5.9 Truli Preferred Stock. Prior to the Closing, the holders of Truli Series A, Series A-1, Series C and Series C-1 preferred stock shall have converted the Series A, Series A-1, Series C and Series C-1 preferred stock into a single series of Truli preferred stock. Truli shall provide Recruiter with a complete, fully diluted capitalization table, that must be prepared on behalf of the board of directors of Truli, and accepted by Recruiter in writing prior to the Effective Date.

 

5.10   Recruiter Debt. Prior to, or simultaneously with, the Closing, Recruiter shall have repaid and/or converted into Recruiter common stock or cancelled all outstanding convertible debt of Recruiter as of the date of this Agreement, as detailed on Schedule 5.10 hereto. Debt accrued in the ordinary course of business being assumed pursuant to this Agreement is included on balance sheets and financial statements in the Digital Dropbox. Following the Effective Time, Recruiter shall have the indebtedness reflected on Schedule 5.10A .

 

5.11   Amendment of Truli Certificate of Incorporation. Truli shall amend its Certificate of Incorporation and effect both a name change of Truli and a reverse stock split of Truli Common Stock at the ratio ranging from one-for-15 to one-for-50 at the discretion of Truli Board as promptly as possible by gaining the necessary corporate and stockholder approval and filing on or before 30 days following the Closing a Schedule 14C with the SEC in accordance with applicable Laws to effect such reverse split on or before August 31, 2019.

 

5.12   Amendment of the License Agreement. Prior to, or simultaneously with, the Closing, Truli and Recruiter shall have executed an Amendment to the License Agreement to terminate Truli’s obligation to make milestone payments to Recruiter pursuant to Sections 4.2 through 4.4 of the License Agreement.

 

Article VI
CLOSING CONDITIONS

 

6.1 Conditions to Recruiter’s Obligations to Close.

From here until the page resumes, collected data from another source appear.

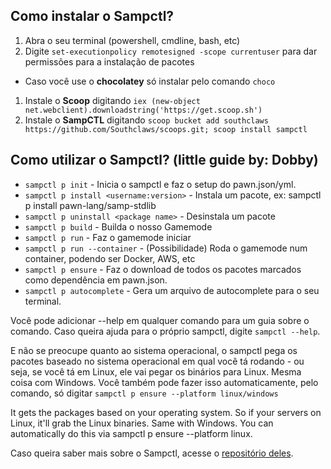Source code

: ## Como instalar o Sampctl?

1. Abra o seu terminal (powershell, cmdline, bash, etc)
2. Digite `set-executionpolicy remotesigned -scope currentuser` para dar permissões para a instalação de pacotes

- Caso você use o **chocolatey** só instalar pelo comando `choco`
1. Instale o **Scoop** digitando `iex (new-object net.webclient).downloadstring('https://get.scoop.sh')`
2. Instale o **SampCTL** digitando `scoop bucket add southclaws https://github.com/Southclaws/scoops.git; scoop install sampctl`

## Como utilizar o Sampctl? (little guide by: Dobby)


- `sampctl p init` - Inicia o sampctl e faz o setup do pawn.json/yml.
- `sampctl p install <username:version>` - Instala um pacote, ex: sampctl p install pawn-lang/samp-stdlib
- `sampctl p uninstall <package name>` - Desinstala um pacote
- `sampctl p build` - Builda o nosso Gamemode
- `sampctl p run` - Faz o gamemode iniciar
- `sampctl p run --container` - (Possibilidade) Roda o gamemode num container, podendo ser Docker, AWS, etc
- `sampctl p ensure` - Faz o download de todos os pacotes marcados como dependência em pawn.json.
- `sampctl p autocomplete` - Gera um arquivo de autocomplete para o seu terminal. 


Você pode adicionar --help em qualquer comando para um guia sobre o comando. Caso queira ajuda para o próprio sampctl, digite `sampctl --help`.


E não se preocupe quanto ao sistema operacional, o sampctl pega os pacotes baseado no sistema operacional em qual você tá rodando - ou seja, se você tá em Linux, ele vai pegar os binários para Linux. Mesma coisa com Windows. Você também pode fazer isso automaticamente, pelo comando, só digitar `sampctl p ensure --platform linux/windows`


It gets the packages based on your operating system. So if your servers on Linux, it'll grab the Linux binaries. Same with Windows. You can automatically do this via sampctl p ensure --platform linux.

Caso queira saber mais sobre o Sampctl, acesse o [repositório deles](https://github.com/Southclaws/sampctl).
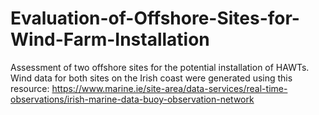 # Evaluation-of-Offshore-Sites-for-Wind-Farm-Installation
Assessment of two offshore sites for the potential installation of HAWTs. Wind data for both sites
on the Irish coast were generated using this resource: https://www.marine.ie/site-area/data-services/real-time-observations/irish-marine-data-buoy-observation-network
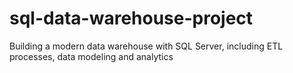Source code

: # sql-data-warehouse-project
Building a modern data warehouse with SQL Server, including ETL processes, data  modeling and analytics
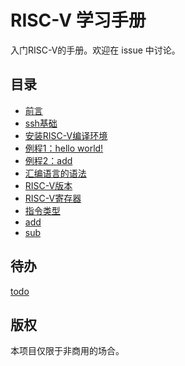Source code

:# RISC-V 学习手册
入门RISC-V的手册。欢迎在 issue 中讨论。

## 目录
- [前言](前言.md)
- [ssh基础](ssh.md)
- [安装RISC-V编译环境](安装RISC-V编译环境.md)
- [例程1：hello world!](例程1：hello_world!.md)
- [例程2：add](例程2：add.md)
- [汇编语言的语法](汇编语言的语法.md)
- [RISC-V版本](RISC-V版本.md)
- [RISC-V寄存器](RISC-V寄存器.md)
- [指令类型](指令类型.md)
- [add](add.md)
- [sub](sub.md)

## 待办

[todo](todo.md)

## 版权

本项目仅限于非商用的场合。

The obligations of Recruiter under this Agreement are, at the option of Recruiter, subject to the satisfaction of the following conditions on or before the Effective Time:

 

(a) Deliverables of Truli . At or prior to Closing, Truli shall deliver the following to the other Parties to this Agreement:

 

(1) This Agreement, duly executed by Truli and Merger Sub.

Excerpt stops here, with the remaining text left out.